*Listed entries*
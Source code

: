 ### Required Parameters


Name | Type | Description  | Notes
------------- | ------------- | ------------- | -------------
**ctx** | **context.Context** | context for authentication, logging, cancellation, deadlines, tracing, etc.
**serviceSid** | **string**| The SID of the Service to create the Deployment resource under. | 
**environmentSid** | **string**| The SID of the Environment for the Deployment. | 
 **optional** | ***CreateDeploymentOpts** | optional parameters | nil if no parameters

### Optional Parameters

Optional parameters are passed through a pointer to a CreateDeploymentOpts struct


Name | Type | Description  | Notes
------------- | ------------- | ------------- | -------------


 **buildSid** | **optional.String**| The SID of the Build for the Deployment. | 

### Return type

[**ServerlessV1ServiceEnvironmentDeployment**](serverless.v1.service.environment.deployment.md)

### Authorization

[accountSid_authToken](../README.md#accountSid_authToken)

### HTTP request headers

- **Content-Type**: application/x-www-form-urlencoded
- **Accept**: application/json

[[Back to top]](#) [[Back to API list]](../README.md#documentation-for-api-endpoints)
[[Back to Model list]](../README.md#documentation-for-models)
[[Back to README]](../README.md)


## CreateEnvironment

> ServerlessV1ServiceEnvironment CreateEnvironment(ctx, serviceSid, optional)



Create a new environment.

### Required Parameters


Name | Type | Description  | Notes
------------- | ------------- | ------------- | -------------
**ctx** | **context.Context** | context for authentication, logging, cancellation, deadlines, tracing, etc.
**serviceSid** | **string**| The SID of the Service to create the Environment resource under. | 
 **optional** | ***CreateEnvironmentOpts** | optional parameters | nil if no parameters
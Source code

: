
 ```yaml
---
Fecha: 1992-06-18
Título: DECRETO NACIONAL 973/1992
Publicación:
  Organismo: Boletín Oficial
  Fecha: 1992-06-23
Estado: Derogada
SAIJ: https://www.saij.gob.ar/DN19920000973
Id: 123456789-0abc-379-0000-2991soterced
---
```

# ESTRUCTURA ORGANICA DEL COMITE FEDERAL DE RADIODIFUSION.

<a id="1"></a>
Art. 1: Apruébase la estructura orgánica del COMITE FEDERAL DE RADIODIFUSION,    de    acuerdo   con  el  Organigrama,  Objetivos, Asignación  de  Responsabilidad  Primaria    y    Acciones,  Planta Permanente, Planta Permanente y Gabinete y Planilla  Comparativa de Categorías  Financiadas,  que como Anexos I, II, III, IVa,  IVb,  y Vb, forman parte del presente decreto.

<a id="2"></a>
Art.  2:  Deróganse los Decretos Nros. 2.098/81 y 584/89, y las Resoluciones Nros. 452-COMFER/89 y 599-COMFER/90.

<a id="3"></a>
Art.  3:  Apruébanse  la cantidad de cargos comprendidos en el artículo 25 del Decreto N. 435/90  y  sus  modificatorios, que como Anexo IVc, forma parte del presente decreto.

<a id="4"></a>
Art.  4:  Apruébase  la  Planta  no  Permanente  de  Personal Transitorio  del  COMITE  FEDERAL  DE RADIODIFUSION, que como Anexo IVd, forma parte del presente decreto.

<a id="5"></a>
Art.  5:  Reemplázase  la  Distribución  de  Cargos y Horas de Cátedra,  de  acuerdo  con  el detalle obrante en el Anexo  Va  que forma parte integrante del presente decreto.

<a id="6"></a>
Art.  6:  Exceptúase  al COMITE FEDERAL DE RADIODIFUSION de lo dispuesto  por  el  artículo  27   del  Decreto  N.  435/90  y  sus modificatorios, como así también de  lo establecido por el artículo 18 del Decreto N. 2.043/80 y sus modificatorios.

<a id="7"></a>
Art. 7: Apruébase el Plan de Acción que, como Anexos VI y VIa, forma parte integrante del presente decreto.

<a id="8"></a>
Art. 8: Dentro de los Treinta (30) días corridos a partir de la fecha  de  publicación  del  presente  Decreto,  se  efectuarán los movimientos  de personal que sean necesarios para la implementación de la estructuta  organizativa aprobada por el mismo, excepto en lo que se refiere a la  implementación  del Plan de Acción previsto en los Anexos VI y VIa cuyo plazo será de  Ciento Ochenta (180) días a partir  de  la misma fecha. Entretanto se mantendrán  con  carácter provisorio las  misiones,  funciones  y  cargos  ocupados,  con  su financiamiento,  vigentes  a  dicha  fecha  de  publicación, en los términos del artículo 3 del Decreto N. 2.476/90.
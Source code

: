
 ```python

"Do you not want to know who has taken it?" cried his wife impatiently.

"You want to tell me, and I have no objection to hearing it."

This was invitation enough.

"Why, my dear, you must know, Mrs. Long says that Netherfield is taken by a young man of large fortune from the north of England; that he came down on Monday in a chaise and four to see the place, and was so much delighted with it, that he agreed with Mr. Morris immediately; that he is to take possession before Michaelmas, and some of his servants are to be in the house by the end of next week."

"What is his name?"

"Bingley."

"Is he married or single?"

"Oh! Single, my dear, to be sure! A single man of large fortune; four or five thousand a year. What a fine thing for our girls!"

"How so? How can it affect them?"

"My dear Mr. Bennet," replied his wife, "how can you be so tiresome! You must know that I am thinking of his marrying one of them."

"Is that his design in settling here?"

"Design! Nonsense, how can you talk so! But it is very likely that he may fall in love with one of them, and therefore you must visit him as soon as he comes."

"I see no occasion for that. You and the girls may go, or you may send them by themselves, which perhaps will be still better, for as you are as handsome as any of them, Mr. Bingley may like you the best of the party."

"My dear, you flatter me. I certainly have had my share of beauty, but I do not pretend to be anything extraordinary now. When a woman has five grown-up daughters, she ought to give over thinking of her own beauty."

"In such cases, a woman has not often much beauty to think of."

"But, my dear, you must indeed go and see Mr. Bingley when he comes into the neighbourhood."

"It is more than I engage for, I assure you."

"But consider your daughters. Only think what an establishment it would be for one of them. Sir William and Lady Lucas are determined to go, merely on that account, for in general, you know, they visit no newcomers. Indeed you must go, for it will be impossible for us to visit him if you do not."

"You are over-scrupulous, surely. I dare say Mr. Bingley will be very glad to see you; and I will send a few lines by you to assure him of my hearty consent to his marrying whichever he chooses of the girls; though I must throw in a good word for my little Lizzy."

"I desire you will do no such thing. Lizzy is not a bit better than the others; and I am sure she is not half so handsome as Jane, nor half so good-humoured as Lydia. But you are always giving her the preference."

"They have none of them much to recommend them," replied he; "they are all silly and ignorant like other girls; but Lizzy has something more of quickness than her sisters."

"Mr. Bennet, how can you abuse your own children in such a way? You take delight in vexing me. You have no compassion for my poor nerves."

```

*Work order*
A complete answer lists every line of the listing above that holds the word "modificatorios".

*Solution to the exercise*
Art.  3:  Apruébanse  la cantidad de cargos comprendidos en el artículo 25 del Decreto N. 435/90  y  sus  modificatorios, que como Anexo IVc, forma parte del presente decreto.
Art.  6:  Exceptúase  al COMITE FEDERAL DE RADIODIFUSION de lo dispuesto  por  el  artículo  27   del  Decreto  N.  435/90  y  sus modificatorios, como así también de  lo establecido por el artículo 18 del Decreto N. 2.043/80 y sus modificatorios.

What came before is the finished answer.